I was dazzled by the horse puppets and I cried a couple of times—but often I was bored. War Horse is a disappointingly empty spectacle.
The story is about a 16-year-old English lad named Albert, and his hunter, Joey. When his dad sells Joey into military use at the start of World War I, Albert enlists, despite being underage, in the hopes of finding his beloved companion on the battlefield.
Adapted from Michael Morpurgo’s children’s book, the plot is achingly predictable, especially in Act —not to mention melodramatic. And the tone of this production—which is presented by the National Theatre of Great Britain and Bob Boyett in association with the Handspring Puppet Company—is relentlessly sentimental. A singer keeps popping out of the word work to belt out war tunes in an elegiac tone and there’s an overabundance of warmly tinted fog in Paule Constable’s lighting design.
The most nuanced acting performance comes from Andrew May, who plays German officer Captain Friedrich Muller. The characterizations are all decent—this is a National Theatre production, after all—but many of them are also disconcertingly loud.
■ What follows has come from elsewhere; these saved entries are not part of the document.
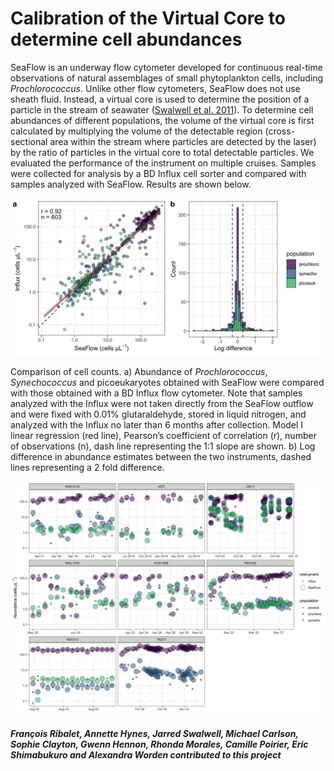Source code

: # Calibration of the Virtual Core to determine cell abundances
SeaFlow is an underway flow cytometer developed for continuous real-time observations of natural assemblages of small phytoplankton cells, including <i>Prochlorococcus</i>. Unlike other flow cytometers, SeaFlow does not use sheath fluid. Instead, a virtual core is used to determine the position of a particle in the stream of seawater ([Swalwell et al. 2011](https://doi.org/10.4319/lom.2011.9.466)). To determine cell abundances of different populations, the volume of the virtual core is first calculated by multiplying the volume of the detectable region (cross-sectional area within the stream where particles are detected by the laser) by the ratio of particles in the virtual core to total detectable particles. We evaluated the performance of the instrument on multiple cruises. Samples were collected for analysis by a BD Influx cell sorter and compared with samples analyzed with SeaFlow. Results are shown below.

![alt text](2.cruise_calibration/SeaFlowInflux-correlation-v2.png "Comparison of cell count for Prochlorococcus, Synechococcus and picoeukaryotes obtained by SeaFlow and Influx flow cytometer")

Comparison of cell counts. a) Abundance of <i>Prochlorococcus</i>, <i>Synechococcus</i> and picoeukaryotes obtained with SeaFlow were compared with those obtained with a BD Influx flow cytometer. Note that samples analyzed with the Influx were not taken directly from the SeaFlow outflow and were fixed with 0.01\% glutaraldehyde, stored in liquid nitrogen, and analyzed with the Influx no later than 6 months after collection. Model I linear regression (red line), Pearson’s coefficient of correlation (r), number of observations (n), dash line representing the 1:1 slope are shown. b) Log difference in abundance estimates between the two instruments, dashed lines representing a 2 fold difference.


![alt text](2.cruise_calibration/SeaFlowInflux-CRUISEcomparison.png "Comparison of cell count for Prochlorococcus, Synechococcus and picoeukaryotes for each cruise obtained by SeaFlow and Influx flow cytometer")

***François Ribalet, Annette Hynes, Jarred Swalwell, Michael Carlson, Sophie Clayton, Gwenn Hennon, Rhonda Morales, Camille Poirier, Eric Shimabukuro and Alexandra Worden contributed to this project***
In Act 1, that’s certainly true of Michael Wyatt Cox’s work as Albert; only a puppet foal would approach a human who was hollering like that. And, with their thick accents, many characters are often unintelligible.
I’m glad I saw War Horse: the massive, sculptural puppets come alive thanks to their manipulators: the heaving of the horses’ massive chests, the flicking of their heads; that’s all magic. But the story is far more simplistic and sentimental—far less honest and intelligent—than I had hoped it would be.